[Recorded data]
+++

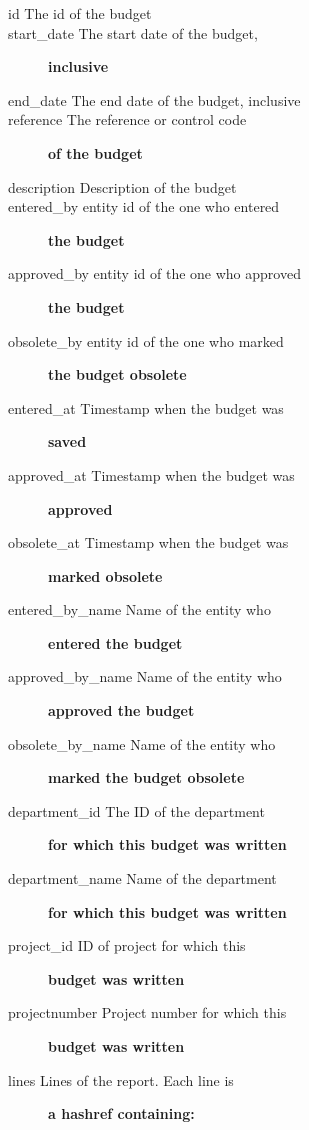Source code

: \begin{description}
\begin{description}
\begin{description}
\begin{description}
\begin{description}
\begin{description}
\begin{description}
\begin{description}
\begin{description}
\item[{id
The id of the budget}] \mbox{}
\item[{start\_date The start date of the budget,}] \textbf{inclusive}
\item[{end\_date The end date of the budget, inclusive}] \mbox{}
\item[{reference The reference or control code}] \textbf{of the budget}
\item[{description
Description of the budget}] \mbox{}
\item[{entered\_by entity id of the one who entered}] \textbf{the budget}
\item[{approved\_by entity id of the one who approved}] \textbf{the budget}
\item[{obsolete\_by entity id of the one who marked}] \textbf{the budget obsolete}
\item[{entered\_at Timestamp when the budget was}] \textbf{saved}
\item[{approved\_at Timestamp when the budget was}] \textbf{approved}
\item[{obsolete\_at Timestamp when the budget was}] \textbf{marked obsolete}
\item[{entered\_by\_name Name of the entity who}] \textbf{entered the budget}
\item[{approved\_by\_name Name of the entity who}] \textbf{approved the budget}
\item[{obsolete\_by\_name Name of the entity who}] \textbf{marked the budget obsolete}
\item[{department\_id The ID of the department}] \textbf{for which this budget was written}
\item[{department\_name Name of the department}] \textbf{for which this budget was written}
\item[{project\_id ID of project for which this}] \textbf{budget was written}
\item[{projectnumber Project number for which this}] \textbf{budget was written}
\item[{lines Lines of the report. Each line is}] \textbf{a hashref containing:}\begin{description}


\end{description}
\end{description}
\end{description}
\end{description}
\end{description}
\end{description}
\end{description}
\end{description}
\end{description}
\end{description}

+++

#### [THE PROBLEM]
Within the entries above, find every line where the string "Timestamp" occurs, and copy it.

#### [OUTPUT FOR THIS TASK]
\item[{entered\_at Timestamp when the budget was}] \textbf{saved}
\item[{approved\_at Timestamp when the budget was}] \textbf{approved}
\item[{obsolete\_at Timestamp when the budget was}] \textbf{marked obsolete}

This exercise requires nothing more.